Efsanelerin neredeyse tamamı mesaj barındırır. Görsel illüstrasyon kavramı birçok alanda kullanılır ve genellikle yazılı bir metindeki mesajı görselliğe aktarır. Herhangi bir fikir, reklamlar, hayal dünyasındaki kavramlar gibi birçok konu ve alanı kapsayan illüstrasyon tamamıyla yaratıcılık ürünleridir. İllüstrasyon başta eğitim olmak üzere birçok alanda kullanılır. İnsanların dünyada var olduğu ilk andan itibaren görme duyuları ağır basmıştır ve konuşma dilinin kullanılmasından önce iletişim, görsel şekillerle sağlanmıştır (Özdemir, Erler, Hidayetoğlu ve Bölükoğlu, 2003, s. 248).

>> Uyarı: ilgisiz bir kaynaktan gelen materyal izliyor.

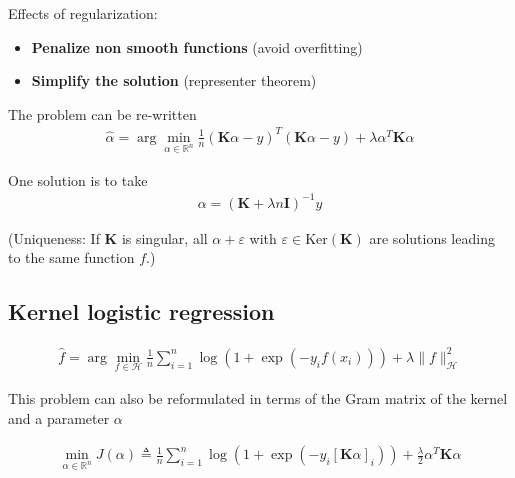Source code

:\documentclass[10pt]{article}
\begin{document}
Effects of regularization: 
\begin{itemize}
  \item \textbf{Penalize non smooth functions} (avoid overfitting)
  \item \textbf{Simplify the solution} (representer theorem)
\end{itemize}

The problem can be re-written 
\begin{align*}
  \hat{\alpha} = \arg\min_{\alpha \in \mathbb{R}^n}\frac{1}{n}
  (\mathbf{K}\alpha - y)^T (\mathbf{K}\alpha - y) + \lambda\alpha^T\mathbf{K}
  \alpha
\end{align*}

One solution is to take 
\begin{align*}
  \alpha = (\mathbf{K} + \lambda n \mathbf{I})^{-1} y
\end{align*}

(Uniqueness: If $\mathbf{K}$ is singular, all $\alpha + \varepsilon$ with 
$\varepsilon \in \text{Ker}(\mathbf{K})$ are solutions leading to the same 
function $f$.)

\subsection{Kernel logistic regression}

\begin{align*}
  \hat{f} = \arg\min_{f\in \mathcal{H}} \frac{1}{n}\sum_{i=1}^n \log\left(1 + 
  \exp(-y_if(x_i))\right) + \lambda\lVert f\rVert^2_\mathcal{H}
\end{align*} 

This problem can also be reformulated in terms of the Gram matrix of the kernel
and a parameter $\alpha$

\begin{align*}
  \min_{\alpha \in \mathbb{R}^n} J(\alpha) \triangleq \frac{1}{n}\sum_{i=1}^n 
  \log\left(1 + \exp(-y_i[\mathbf{K}\alpha]_i)\right) + \frac{\lambda}{2}
  \alpha^T\mathbf{K}\alpha
\end{align*} 
\end{document}
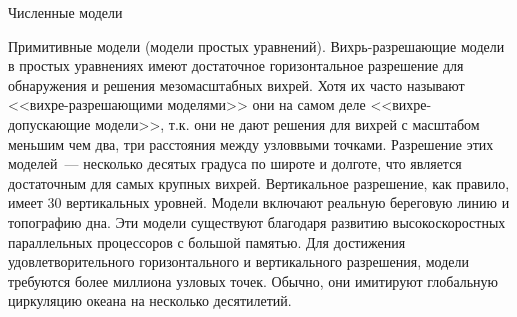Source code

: \begin{chapter}{Численные модели}
\begin{section}{Примитивные модели (модели простых уравнений).}
Вихрь-разрешающие модели в простых уравнениях имеют достаточное
горизонтальное разрешение для обнаружения и решения мезомасштабных
вихрей. Хотя их часто называют <<вихре-разрешающими моделями>> они
на самом деле <<вихре-допускающие модели>>, т.к. они не дают решения
для вихрей с масштабом меньшим чем два, три расстояния между узловвыми
точками. Разрешение этих моделей~--- несколько десятых градуса по
широте и долготе, что является достаточным для самых крупных
вихрей. Вертикальное разрешение, как правило, имеет 30 вертикальных
уровней. Модели включают реальную береговую линию и топографию
дна. Эти модели существуют благодаря развитию высокоскоростных
параллельных процессоров с большой памятью. Для достижения
удовлетворительного горизонтального и вертикального разрешения, модели
требуются более миллиона узловых точек. Обычно, они имитируют
глобальную циркуляцию океана на несколько десятилетий.






\end{section}
\end{chapter}
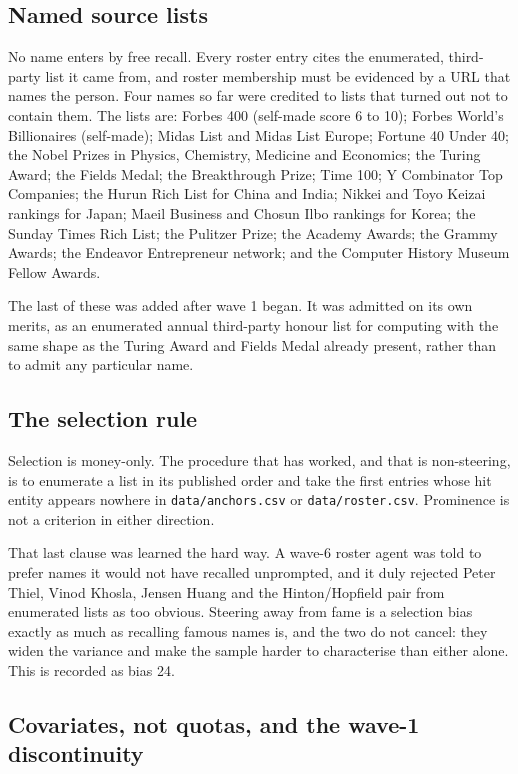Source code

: \documentclass[11pt]{article}
\begin{document}
\subsection{Named source lists}

No name enters by free recall. Every roster entry cites the enumerated,
third-party list it came from, and roster membership must be evidenced by a URL
that names the person. Four names so far were credited to lists that turned out
not to contain them. The lists are: Forbes 400 (self-made score 6 to 10);
Forbes World's Billionaires (self-made); Midas List and Midas List Europe;
Fortune 40 Under 40; the Nobel Prizes in Physics, Chemistry, Medicine and
Economics; the Turing Award; the Fields Medal; the Breakthrough Prize; Time
100; Y Combinator Top Companies; the Hurun Rich List for China and India;
Nikkei and Toyo Keizai rankings for Japan; Maeil Business and Chosun Ilbo
rankings for Korea; the Sunday Times Rich List; the Pulitzer Prize; the Academy
Awards; the Grammy Awards; the Endeavor Entrepreneur network; and the Computer
History Museum Fellow Awards.

The last of these was added after wave 1 began. It was admitted on its own
merits, as an enumerated annual third-party honour list for computing with the
same shape as the Turing Award and Fields Medal already present, rather than to
admit any particular name.

\subsection{The selection rule}

Selection is money-only. The procedure that has worked, and that is
non-steering, is to enumerate a list in its published order and take the first
entries whose hit entity appears nowhere in \texttt{data/anchors.csv} or
\texttt{data/roster.csv}. Prominence is not a criterion in either direction.

That last clause was learned the hard way. A wave-6 roster agent was told to
prefer names it would not have recalled unprompted, and it duly rejected Peter
Thiel, Vinod Khosla, Jensen Huang and the Hinton/Hopfield pair from enumerated
lists as too obvious. Steering away from fame is a selection bias exactly as
much as recalling famous names is, and the two do not cancel: they widen the
variance and make the sample harder to characterise than either alone. This is
recorded as bias 24.

\subsection{Covariates, not quotas, and the wave-1 discontinuity}
\end{document}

Görsel iletişim araçlarından biri olan illüstrasyon, tarih boyunca insanlar tarafından kitap, reklam, eğitim ve birçok alanda kullanılmış ve kullanılmaya devam etmektedir. Yayın dünyasında tam anlamıyla öğretici bir sanat dalıdır. Eğitim aracı olarak kullanılması ders kitaplarında kullanılan yazılı bilgilerin görselliğe dökülmesi ile gerçekleşir. İllüstrasyonun oluşmasında illüstratörün konuya olan hâkimliği çok önemlidir. Oluşturduğu konuyu açık ve net bir şekilde ortaya koymalıdır. İllüstrasyonun efsane gibi hayal gücü ürünlerinde kullanılması, efsanelerin daha iyi anlaşılması ve içerisinde bulundurduğu mesajı açık ve net bir şekilde ortaya koymasında önemlidir. Efsaneler halk edebiyatı ürünleri olup, tanımı kişiden kişiye göre farklılık gösteren biçimlerde yapılmıştır. Bunlardan bazıları: Asılsız hikâye, masal, boş söz, saçma sapan lakırdı; dillere düşmüş, meşhur olmuş hadisedir (F. Devellioğlu, Osmanlıca-Türkçe Ansiklopedik Lügat, 1994, s. 206). İnsanların doğa olaylarına karşı sürekli merakları, ne olup bittiğini öğrenme arzuları tarih boyunca kaybolmamış ve birbirlerine bilgi verme ihtiyacı ortaya çıkmıştır. Oluşan küçük çaplı bir olayı bile anlatma ve dinleme gereksinimi duyan insan, her zaman, her yerde hangi dine, ırka mensup olursa olsun merak duygusunu hiç kaybetmemiştir (OSAN, 2006, s. 11).

1.1. Araştırmanın Amacı

Tarihimizin masal ve efsanelerinin kavramının tanımlanması, tarihçesi ve günümüz teknolojisiyle dijital bir form kazanmış illüstrasyonun efsanelerde kullanılmasının kolaylıkları ve faydaları sıralanmaktadır. Tarihimize bakıldığında minyatür sanatı ile başlayan grafik tasarım ürünleri daha sonra grafik illüstrasyon sanatı olarak ilerlemeye devam etmiştir. Bu araştırmada daha çok detayların göze çarptığı ve

(15)

içerisinde barındırdığı mesajlar nedeni ile belli bir öneme sahip olan efsanelerin görselleştirilmesinin sağlayacağı yararlardan bahsedilmiştir.

1.2. Araştırmanın Önemi

Çağımızda eski usullere göre yapılmaya devam edilen birçok iş vardır. Ancak hızlı teknoloji gelişimiyle birlikte bu işler daha az süreye ve daha detaylı bir iş tanımına bürünmüştür. Kültürümüzde birçok efsane ve masal bulunmaktadır. Bu efsanelerin hemen hepsi uzun ve akılda kalması zor olan yazınsal ürünlerdir. İllüstrasyon da efsanelerin görselleştirilmesinde sıklıkla tercih edilen bir sanattır. İllüstrasyon gibi tarihi çok eskilere dayanan resimleme sanatının dijital çağda nedenli geliştiğini, kolaylaştığını kavramak için kaleme alınan bu araştırma; efsane, masal, hikâye gibi tamamıyla yazınsal kaynakların dijital illüstrasyonla form değiştirdiğini anlatmaktadır.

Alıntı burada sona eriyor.